Don’t be so quick to swat fruit flies – you could hurt their feelings
Elephants mourn their dead, octopuses play catch, grey parrots recognise themselves in the mirror. But how about crabs that weigh up decisions, bees that play games and fruit flies that dream?
The past decade has seen rapid developments in the field of animal consciousness, upending widely held assumptions about which sorts of animals exhibit signs of consciousness.
The New York Declaration on Animal Consciousness, signed last week by 39 leading scientists and academics, aims to reframe the conversation, bringing surprising new species into the mix.
“Striking new results have hinted at surprisingly rich inner lives in a very wide range of other animals,” says the declaration, “including many invertebrates, driving renewed debate about animal consciousness.”
It asserts that as well as “strong scientific support for attributions of conscious experience to other mammals and birds”, there is also a “realistic possibility of consciousness in all vertebrates and many invertebrates”.
Finally, the Declaration says that “when there is a realistic possibility of conscious experience in an animal, it is irresponsible to ignore that possibility in decisions affecting that animal”.

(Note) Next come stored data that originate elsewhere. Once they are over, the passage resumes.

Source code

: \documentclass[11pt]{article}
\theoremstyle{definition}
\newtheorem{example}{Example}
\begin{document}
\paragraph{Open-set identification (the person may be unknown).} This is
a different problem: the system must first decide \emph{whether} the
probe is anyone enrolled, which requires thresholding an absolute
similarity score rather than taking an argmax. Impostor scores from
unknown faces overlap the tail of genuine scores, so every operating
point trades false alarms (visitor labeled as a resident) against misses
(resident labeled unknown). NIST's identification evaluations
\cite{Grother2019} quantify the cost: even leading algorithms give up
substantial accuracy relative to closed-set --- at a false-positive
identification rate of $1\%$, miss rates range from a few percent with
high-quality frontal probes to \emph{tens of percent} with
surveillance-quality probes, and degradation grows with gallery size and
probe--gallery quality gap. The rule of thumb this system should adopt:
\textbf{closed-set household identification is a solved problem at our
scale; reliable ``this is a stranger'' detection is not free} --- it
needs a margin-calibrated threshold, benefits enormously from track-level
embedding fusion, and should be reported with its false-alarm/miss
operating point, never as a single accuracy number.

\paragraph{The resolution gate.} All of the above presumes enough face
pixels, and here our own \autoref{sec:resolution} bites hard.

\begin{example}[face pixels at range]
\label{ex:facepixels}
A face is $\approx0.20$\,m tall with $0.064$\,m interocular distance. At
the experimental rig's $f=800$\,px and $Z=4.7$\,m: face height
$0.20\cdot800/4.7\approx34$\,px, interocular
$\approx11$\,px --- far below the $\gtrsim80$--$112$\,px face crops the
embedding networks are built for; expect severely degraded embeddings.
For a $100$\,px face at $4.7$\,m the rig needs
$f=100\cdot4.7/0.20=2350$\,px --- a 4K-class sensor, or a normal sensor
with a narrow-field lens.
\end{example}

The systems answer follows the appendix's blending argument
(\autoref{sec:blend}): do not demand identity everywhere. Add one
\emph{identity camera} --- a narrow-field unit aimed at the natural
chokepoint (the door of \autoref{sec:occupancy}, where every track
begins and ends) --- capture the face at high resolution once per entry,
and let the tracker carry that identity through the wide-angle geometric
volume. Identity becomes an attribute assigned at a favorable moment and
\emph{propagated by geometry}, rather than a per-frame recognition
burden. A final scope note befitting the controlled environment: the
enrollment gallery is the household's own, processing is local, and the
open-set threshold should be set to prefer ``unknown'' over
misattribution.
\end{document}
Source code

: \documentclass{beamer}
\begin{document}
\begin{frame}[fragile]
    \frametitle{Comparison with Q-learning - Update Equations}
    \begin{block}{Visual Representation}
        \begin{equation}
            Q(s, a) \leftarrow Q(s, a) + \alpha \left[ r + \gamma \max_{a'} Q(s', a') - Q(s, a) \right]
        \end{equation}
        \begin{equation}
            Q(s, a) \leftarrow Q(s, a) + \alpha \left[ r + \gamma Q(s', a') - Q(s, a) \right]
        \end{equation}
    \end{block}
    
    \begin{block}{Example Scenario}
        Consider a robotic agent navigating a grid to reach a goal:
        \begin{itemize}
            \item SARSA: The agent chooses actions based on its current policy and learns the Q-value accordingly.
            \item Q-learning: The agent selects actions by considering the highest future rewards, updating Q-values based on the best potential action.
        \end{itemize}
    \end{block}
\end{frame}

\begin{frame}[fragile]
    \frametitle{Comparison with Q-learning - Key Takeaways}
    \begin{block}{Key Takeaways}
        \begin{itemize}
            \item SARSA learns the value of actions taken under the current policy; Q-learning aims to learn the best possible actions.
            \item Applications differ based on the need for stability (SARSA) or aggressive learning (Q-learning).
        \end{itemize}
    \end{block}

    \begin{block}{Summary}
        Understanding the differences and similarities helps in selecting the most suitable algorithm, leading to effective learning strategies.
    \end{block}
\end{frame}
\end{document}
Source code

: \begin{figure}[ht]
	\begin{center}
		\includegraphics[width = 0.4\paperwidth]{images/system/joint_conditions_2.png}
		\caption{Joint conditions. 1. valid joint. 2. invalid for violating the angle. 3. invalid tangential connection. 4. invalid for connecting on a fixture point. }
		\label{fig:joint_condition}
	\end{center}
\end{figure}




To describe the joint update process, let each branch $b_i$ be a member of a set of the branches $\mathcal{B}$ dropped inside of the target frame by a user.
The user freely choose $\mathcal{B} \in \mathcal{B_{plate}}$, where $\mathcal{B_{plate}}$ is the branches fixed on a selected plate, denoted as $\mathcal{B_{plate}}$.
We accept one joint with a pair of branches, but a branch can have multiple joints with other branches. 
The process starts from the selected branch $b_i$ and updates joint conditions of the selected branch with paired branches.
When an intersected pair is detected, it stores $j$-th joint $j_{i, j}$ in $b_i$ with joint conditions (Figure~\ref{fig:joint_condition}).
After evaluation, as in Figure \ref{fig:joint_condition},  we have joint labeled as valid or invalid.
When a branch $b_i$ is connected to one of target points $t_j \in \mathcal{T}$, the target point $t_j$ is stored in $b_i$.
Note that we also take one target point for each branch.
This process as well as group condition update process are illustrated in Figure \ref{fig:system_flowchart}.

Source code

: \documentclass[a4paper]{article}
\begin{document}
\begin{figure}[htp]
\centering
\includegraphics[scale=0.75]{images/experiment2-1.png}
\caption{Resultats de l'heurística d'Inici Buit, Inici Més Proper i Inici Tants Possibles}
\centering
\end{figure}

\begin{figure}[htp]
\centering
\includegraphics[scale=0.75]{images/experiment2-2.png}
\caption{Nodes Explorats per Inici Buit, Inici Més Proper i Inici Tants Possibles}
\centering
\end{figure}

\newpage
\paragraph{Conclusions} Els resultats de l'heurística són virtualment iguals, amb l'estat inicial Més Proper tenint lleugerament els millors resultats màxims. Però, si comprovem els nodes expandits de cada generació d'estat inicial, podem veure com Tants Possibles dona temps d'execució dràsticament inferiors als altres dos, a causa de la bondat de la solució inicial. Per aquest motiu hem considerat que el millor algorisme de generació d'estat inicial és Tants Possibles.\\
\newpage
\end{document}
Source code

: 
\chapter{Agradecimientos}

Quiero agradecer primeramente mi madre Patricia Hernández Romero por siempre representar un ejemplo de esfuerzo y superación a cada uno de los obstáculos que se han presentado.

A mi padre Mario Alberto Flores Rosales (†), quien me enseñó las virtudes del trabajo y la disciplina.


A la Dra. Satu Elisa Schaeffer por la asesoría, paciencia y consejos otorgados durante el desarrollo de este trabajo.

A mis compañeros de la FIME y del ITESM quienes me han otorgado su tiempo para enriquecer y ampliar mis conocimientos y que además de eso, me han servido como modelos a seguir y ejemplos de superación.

The Declaration has been co-organised by Jonathan Birch, an associate professor in the department of philosophy at LSE and author of a book, The Edge of Sentience: Risk and Precaution in Humans, Other Animals, and AI, due to be released later this year. It follows the Cambridge Declaration on Consciousness in 2012, which recognised possible consciousness in cephalopods, birds and non-human mammals, and reflects a fast-changing field.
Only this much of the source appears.